A sermon preached on Lord’s Day Evening, August 6, 2006
“The goodness of God leadeth
thee to repentance"
Dr. Henry C. Thiessen said,
All Calvinists believe in common [prevenient] grace (H. C. Thiessen, Introductory Lectures in Systematic Theology, Eerdmans Publishing Company, 1971 reprint, p. 155).
He is right of course. Dr. W. G. T. Shedd, a full Calvinist, said,
There is a grace that goes before regenerating grace and makes the soul ready for it. It is common or prevenient grace (W. G. T. Shedd, Ph.D., Dogmatic Theology, P and R Publishing, 2003 reprint, p. 775).
In other words, prevenient grace is,
“The goodness of God [which] leadeth thee to repentance”
Therefore, the working of prevenient grace leads the sinner to the place where he is convinced of sin and receives salvation in Christ. The word “prevenient” means “going before, preceding; as prevenient grace” (Webster’s New Twentieth Century Dictionary Unabridged, p. 1426). Thus, prevenient grace is the grace of God that leads a man to trust Christ.
“The goodness of God leadeth thee to repentance”

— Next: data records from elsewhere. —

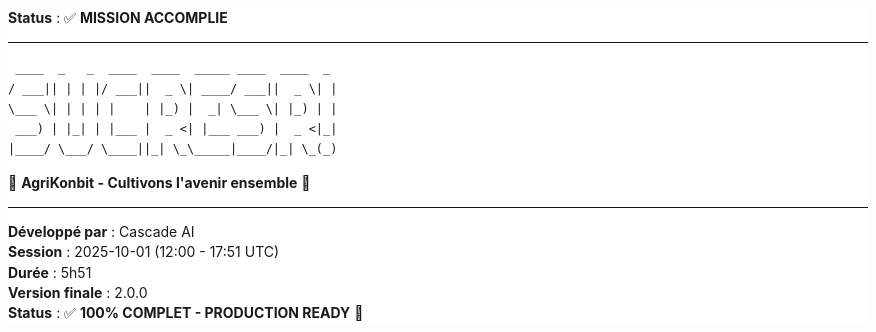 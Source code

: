 **Status** : ✅ **MISSION ACCOMPLIE**

---

```
 ____  _   _  ____  ____  _____ ____  ____  _ 
/ ___|| | | |/ ___||  _ \| ____/ ___||  _ \| |
\___ \| | | | |    | |_) |  _| \___ \| |_) | |
 ___) | |_| | |___ |  _ <| |___ ___) |  _ <|_|
|____/ \___/ \____||_| \_\_____|____/|_| \_(_)
```

🌾 **AgriKonbit - Cultivons l'avenir ensemble** 🌾

---

**Développé par** : Cascade AI  
**Session** : 2025-10-01 (12:00 - 17:51 UTC)  
**Durée** : 5h51  
**Version finale** : 2.0.0  
**Status** : ✅ **100% COMPLET - PRODUCTION READY** 🚀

But you must not think that the workings of prevenient grace in your life means that you are justified by Christ and converted. Prevenient grace prepares your soul for justification and conversion. But that is all it does. In this time of “decisionism” many poor, lost souls think they are saved, although they have never been justified by Christ and are not converted. They have been led toward conversion by the grace of God, but they have not yet been converted. There are a number of illustrations of this in the Bible. Tonight we will look at two of them.
I. First, prevenient grace in the life of Abraham.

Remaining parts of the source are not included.